* **Exercise**
From the data that follows, copy every line holding the string "Pinned".

(Beginning of Exercise data)

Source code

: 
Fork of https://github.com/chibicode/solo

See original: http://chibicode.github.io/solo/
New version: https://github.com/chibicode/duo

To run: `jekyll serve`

(End of Exercise data)
(Beginning of Exercise data)

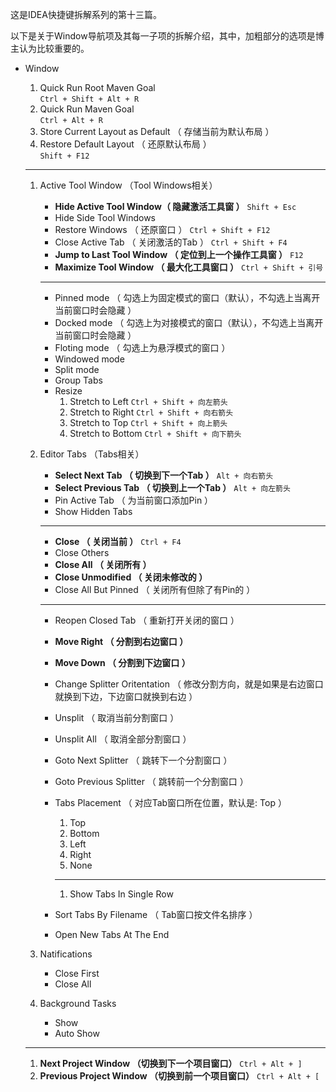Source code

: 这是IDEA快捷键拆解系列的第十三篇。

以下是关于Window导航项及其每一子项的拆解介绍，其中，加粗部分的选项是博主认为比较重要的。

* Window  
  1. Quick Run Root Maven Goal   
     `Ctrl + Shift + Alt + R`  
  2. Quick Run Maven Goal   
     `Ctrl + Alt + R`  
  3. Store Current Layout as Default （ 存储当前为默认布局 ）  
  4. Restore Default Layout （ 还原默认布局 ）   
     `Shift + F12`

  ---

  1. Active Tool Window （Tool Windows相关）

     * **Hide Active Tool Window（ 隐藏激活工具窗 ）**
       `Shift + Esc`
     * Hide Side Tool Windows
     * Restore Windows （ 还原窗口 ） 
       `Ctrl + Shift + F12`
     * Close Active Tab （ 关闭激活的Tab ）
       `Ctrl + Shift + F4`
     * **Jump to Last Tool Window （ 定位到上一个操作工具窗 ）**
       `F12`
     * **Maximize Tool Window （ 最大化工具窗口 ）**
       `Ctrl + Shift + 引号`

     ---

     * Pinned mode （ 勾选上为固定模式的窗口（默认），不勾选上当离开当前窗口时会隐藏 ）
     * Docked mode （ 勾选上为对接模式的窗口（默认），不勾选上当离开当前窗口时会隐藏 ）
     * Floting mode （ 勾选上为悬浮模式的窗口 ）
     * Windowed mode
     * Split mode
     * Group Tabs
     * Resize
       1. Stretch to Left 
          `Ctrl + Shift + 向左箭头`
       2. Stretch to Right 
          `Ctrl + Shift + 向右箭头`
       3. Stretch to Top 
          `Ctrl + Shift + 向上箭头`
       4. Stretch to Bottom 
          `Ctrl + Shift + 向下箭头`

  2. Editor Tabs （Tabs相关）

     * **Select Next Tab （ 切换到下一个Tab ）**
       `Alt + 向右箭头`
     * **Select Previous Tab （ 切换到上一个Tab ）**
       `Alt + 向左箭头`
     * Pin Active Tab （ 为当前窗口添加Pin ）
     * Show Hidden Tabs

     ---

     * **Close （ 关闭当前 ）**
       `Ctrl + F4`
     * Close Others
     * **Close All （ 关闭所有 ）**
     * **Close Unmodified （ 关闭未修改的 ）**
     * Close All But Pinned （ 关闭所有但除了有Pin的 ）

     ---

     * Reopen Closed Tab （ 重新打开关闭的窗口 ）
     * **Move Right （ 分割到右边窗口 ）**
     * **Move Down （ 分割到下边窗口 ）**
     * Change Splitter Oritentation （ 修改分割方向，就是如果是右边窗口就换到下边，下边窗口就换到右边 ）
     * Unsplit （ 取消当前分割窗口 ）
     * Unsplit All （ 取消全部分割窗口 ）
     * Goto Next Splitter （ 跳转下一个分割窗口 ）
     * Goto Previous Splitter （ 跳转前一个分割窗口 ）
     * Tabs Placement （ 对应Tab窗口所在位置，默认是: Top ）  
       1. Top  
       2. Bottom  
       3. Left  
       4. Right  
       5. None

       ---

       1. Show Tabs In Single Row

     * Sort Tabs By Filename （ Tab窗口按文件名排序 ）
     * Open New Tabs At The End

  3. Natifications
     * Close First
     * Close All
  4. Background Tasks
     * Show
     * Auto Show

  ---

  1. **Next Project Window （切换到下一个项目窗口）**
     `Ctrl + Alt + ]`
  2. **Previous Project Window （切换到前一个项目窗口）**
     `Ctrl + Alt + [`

(End of Exercise data)
(Beginning of Exercise data)

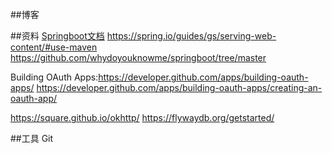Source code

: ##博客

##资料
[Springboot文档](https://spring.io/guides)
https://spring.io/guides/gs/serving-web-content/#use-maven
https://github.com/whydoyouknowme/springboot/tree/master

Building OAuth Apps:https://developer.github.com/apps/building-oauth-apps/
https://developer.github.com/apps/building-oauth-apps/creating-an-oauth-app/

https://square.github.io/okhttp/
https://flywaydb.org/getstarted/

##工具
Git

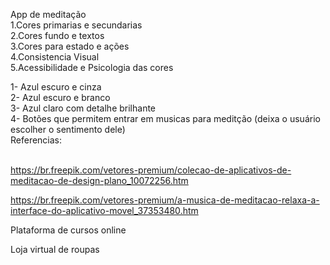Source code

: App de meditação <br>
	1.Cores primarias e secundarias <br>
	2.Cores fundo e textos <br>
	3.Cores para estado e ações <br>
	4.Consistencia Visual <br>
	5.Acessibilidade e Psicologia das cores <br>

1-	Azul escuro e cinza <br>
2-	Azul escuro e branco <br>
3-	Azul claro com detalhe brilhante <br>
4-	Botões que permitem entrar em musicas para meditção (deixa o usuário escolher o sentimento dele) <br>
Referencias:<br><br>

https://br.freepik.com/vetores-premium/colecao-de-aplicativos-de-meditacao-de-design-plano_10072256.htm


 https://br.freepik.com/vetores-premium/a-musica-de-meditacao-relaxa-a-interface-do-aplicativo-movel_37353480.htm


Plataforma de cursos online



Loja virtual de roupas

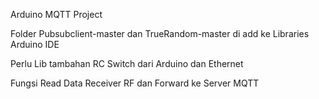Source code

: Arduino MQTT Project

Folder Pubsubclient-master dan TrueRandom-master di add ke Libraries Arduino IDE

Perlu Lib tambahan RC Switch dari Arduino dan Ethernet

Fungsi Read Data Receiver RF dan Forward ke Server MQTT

(End of Exercise data)

* **Solved problem**
     * Pinned mode （ 勾选上为固定模式的窗口（默认），不勾选上当离开当前窗口时会隐藏 ）
     * Close All But Pinned （ 关闭所有但除了有Pin的 ）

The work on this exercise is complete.